Task prompt -
Among the entries below, only the lines starting at the one with "in public/private pairs." and ending at the one with "used to identify", both included, are to be printed exactly.

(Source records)
[Start of section]
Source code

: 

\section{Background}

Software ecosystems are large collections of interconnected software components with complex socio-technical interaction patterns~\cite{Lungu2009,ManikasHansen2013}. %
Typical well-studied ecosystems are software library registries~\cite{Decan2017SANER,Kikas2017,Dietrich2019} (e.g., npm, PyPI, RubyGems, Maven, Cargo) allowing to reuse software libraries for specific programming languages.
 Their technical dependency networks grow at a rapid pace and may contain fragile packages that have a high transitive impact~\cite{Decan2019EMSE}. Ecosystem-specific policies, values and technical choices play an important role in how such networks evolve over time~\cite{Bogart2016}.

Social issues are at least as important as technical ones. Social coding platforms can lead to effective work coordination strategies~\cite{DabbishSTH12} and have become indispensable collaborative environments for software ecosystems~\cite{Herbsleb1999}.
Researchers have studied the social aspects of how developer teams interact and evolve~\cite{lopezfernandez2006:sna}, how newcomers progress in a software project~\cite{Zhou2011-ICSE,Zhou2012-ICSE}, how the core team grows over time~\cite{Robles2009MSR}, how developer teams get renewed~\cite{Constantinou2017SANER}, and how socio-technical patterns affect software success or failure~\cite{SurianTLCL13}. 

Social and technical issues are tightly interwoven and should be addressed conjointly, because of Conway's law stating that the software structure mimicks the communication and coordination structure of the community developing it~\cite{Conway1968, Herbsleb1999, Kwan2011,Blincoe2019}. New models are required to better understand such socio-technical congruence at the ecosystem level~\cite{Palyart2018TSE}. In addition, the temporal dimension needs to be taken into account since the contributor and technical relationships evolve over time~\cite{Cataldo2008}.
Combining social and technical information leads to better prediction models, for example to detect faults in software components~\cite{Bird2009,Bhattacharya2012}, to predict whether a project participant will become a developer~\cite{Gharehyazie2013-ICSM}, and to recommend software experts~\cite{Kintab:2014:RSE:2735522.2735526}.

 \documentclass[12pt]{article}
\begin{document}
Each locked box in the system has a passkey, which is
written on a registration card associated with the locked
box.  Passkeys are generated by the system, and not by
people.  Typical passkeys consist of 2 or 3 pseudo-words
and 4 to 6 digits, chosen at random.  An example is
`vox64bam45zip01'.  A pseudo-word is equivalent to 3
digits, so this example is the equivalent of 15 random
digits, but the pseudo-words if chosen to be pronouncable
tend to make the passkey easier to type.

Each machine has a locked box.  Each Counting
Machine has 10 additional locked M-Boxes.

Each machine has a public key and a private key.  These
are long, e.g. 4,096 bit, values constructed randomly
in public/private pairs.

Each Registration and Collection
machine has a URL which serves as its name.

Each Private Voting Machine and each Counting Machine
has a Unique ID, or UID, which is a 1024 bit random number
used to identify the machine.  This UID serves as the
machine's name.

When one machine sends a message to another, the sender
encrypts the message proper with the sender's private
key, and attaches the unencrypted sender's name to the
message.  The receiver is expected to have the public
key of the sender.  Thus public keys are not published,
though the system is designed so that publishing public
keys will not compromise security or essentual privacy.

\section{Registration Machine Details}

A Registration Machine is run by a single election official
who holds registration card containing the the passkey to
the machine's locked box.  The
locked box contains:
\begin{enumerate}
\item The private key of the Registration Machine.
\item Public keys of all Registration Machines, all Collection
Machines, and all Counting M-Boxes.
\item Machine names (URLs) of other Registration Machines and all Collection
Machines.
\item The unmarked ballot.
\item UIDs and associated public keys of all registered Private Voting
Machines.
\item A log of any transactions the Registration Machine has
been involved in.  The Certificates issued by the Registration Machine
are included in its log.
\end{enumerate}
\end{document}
[End of section]
Solution to this problem -
in public/private pairs.

Each Registration and Collection
machine has a URL which serves as its name.

Each Private Voting Machine and each Counting Machine
has a Unique ID, or UID, which is a 1024 bit random number
used to identify the machine.  This UID serves as the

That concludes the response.